=== Section Start ===

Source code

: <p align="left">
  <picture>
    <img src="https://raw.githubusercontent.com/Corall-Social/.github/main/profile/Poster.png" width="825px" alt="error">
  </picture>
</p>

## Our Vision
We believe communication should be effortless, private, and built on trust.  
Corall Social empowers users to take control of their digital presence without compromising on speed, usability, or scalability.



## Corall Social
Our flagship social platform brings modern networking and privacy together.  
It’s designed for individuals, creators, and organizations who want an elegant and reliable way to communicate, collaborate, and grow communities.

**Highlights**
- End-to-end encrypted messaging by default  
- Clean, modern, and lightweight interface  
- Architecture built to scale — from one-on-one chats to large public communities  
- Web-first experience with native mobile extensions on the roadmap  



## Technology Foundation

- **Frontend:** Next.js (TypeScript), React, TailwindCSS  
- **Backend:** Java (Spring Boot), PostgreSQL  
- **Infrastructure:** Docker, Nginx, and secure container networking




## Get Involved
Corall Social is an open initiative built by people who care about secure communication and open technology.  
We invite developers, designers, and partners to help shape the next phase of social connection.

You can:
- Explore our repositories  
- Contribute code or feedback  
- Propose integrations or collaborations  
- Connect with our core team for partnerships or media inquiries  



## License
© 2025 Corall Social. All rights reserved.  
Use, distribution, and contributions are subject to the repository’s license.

=== Section End ===

Problem description ▸
All of the records above are to be set down again exactly.

Exercise output ▸
Source code

: <p align="left">
  <picture>
    <img src="https://raw.githubusercontent.com/Corall-Social/.github/main/profile/Poster.png" width="825px" alt="error">
  </picture>
</p>

## Our Vision
We believe communication should be effortless, private, and built on trust.  
Corall Social empowers users to take control of their digital presence without compromising on speed, usability, or scalability.



## Corall Social
Our flagship social platform brings modern networking and privacy together.  
It’s designed for individuals, creators, and organizations who want an elegant and reliable way to communicate, collaborate, and grow communities.

**Highlights**
- End-to-end encrypted messaging by default  
- Clean, modern, and lightweight interface  
- Architecture built to scale — from one-on-one chats to large public communities  
- Web-first experience with native mobile extensions on the roadmap  



## Technology Foundation

- **Frontend:** Next.js (TypeScript), React, TailwindCSS  
- **Backend:** Java (Spring Boot), PostgreSQL  
- **Infrastructure:** Docker, Nginx, and secure container networking




## Get Involved
Corall Social is an open initiative built by people who care about secure communication and open technology.  
We invite developers, designers, and partners to help shape the next phase of social connection.

You can:
- Explore our repositories  
- Contribute code or feedback  
- Propose integrations or collaborations  
- Connect with our core team for partnerships or media inquiries  



## License
© 2025 Corall Social. All rights reserved.  
Use, distribution, and contributions are subject to the repository’s license.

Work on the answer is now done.